## WHAT IS EXPECTED
Using the records below, report how many lines include "Better", and give no more than the number.

## RECORDS FOR PROCESSING
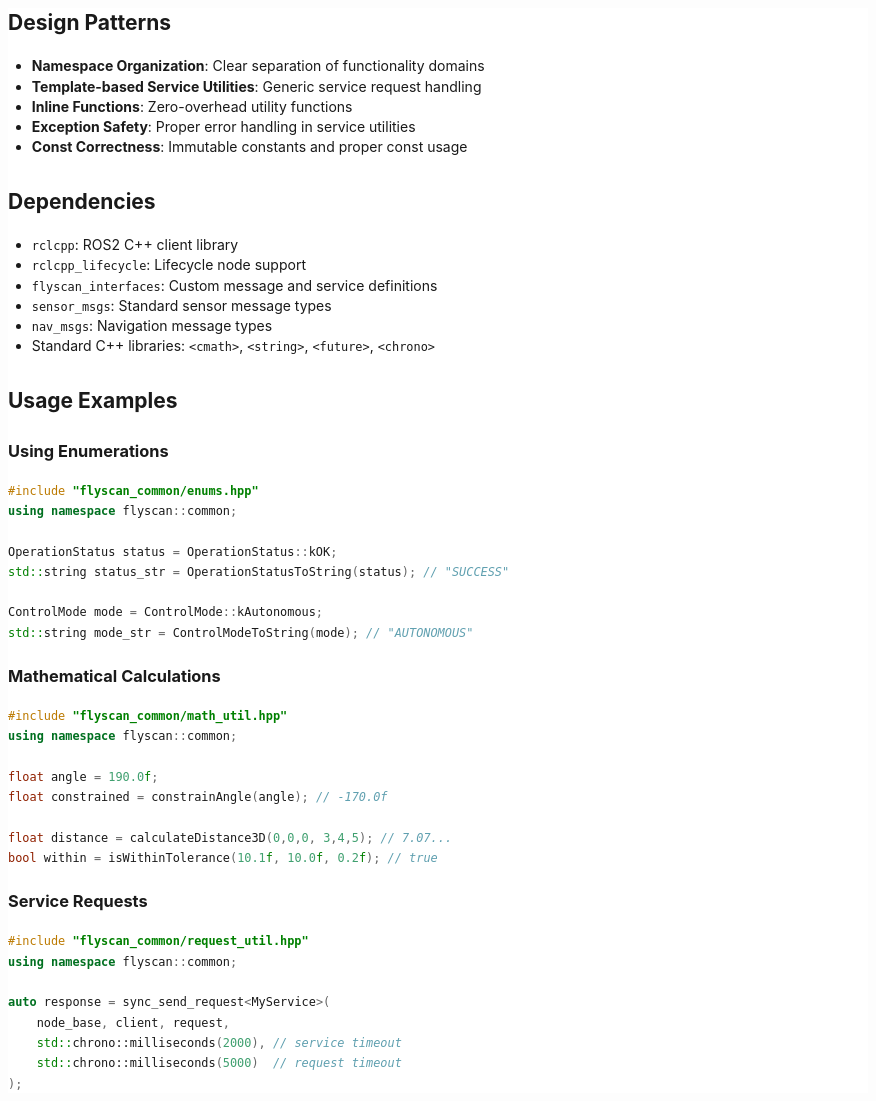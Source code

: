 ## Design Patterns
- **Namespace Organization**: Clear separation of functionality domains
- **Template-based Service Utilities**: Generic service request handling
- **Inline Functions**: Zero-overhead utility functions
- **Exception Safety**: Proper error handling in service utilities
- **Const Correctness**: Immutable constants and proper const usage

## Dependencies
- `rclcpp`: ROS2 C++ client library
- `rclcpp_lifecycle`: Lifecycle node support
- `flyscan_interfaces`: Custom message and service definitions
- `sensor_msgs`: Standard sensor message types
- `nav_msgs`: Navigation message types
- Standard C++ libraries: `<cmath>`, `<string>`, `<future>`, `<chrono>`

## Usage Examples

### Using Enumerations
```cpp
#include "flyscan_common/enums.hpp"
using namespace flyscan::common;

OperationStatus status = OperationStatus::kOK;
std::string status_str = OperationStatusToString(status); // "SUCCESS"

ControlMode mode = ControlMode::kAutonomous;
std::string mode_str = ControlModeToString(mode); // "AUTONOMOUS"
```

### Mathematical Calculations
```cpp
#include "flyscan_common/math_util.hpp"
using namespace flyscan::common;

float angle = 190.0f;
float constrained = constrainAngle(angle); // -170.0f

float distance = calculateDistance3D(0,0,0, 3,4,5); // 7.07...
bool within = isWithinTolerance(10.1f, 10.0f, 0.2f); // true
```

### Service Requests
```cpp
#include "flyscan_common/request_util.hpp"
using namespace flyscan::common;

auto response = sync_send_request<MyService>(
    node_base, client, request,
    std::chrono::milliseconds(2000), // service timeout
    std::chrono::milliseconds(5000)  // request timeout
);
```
* * *
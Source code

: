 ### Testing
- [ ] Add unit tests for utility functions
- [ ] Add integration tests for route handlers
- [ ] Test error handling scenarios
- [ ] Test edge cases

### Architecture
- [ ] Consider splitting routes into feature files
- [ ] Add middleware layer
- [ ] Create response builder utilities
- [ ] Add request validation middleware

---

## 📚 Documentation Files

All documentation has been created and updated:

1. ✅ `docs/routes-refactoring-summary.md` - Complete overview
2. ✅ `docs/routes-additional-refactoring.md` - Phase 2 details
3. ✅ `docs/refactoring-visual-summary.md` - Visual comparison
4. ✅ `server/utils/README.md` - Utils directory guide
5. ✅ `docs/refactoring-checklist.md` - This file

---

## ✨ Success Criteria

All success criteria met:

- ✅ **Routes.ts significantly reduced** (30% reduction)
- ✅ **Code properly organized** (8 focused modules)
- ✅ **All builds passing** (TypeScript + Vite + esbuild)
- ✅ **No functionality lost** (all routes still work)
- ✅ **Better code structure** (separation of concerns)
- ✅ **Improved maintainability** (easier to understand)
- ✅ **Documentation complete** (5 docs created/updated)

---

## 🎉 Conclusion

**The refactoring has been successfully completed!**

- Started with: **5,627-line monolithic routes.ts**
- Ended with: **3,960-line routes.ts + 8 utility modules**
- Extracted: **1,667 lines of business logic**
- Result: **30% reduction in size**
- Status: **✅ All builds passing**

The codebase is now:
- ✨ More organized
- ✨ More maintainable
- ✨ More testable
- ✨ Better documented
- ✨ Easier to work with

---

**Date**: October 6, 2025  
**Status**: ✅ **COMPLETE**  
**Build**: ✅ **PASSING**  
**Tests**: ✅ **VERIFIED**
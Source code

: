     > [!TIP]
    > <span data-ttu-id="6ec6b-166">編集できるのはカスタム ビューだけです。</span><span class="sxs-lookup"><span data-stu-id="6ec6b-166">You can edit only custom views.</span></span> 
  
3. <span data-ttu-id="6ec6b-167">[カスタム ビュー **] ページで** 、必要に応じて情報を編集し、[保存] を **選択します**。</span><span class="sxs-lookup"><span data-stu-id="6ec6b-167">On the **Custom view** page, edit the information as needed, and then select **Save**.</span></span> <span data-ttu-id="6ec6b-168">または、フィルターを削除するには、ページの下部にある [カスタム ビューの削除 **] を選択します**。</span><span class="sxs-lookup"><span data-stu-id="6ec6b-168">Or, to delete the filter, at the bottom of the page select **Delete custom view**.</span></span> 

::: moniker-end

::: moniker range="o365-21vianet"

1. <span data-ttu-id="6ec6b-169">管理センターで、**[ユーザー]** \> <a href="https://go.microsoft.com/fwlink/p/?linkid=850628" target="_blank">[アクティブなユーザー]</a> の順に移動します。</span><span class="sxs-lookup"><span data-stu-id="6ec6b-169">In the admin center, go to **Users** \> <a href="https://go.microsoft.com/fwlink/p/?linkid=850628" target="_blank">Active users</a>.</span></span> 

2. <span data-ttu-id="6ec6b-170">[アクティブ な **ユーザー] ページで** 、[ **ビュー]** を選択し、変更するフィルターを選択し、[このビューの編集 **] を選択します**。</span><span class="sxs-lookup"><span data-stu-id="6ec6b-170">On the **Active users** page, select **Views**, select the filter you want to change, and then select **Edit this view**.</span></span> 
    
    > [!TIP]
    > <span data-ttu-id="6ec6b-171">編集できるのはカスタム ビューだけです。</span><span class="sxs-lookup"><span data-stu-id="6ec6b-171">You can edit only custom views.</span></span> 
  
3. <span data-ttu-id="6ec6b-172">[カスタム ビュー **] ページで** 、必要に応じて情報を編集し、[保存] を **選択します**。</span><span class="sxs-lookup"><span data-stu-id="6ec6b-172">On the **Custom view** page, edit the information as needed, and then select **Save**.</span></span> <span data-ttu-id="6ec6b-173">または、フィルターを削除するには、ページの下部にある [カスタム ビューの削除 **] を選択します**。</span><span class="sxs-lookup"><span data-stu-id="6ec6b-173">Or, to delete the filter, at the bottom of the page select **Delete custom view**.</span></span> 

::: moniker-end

## EXERCISE SOLUTION
2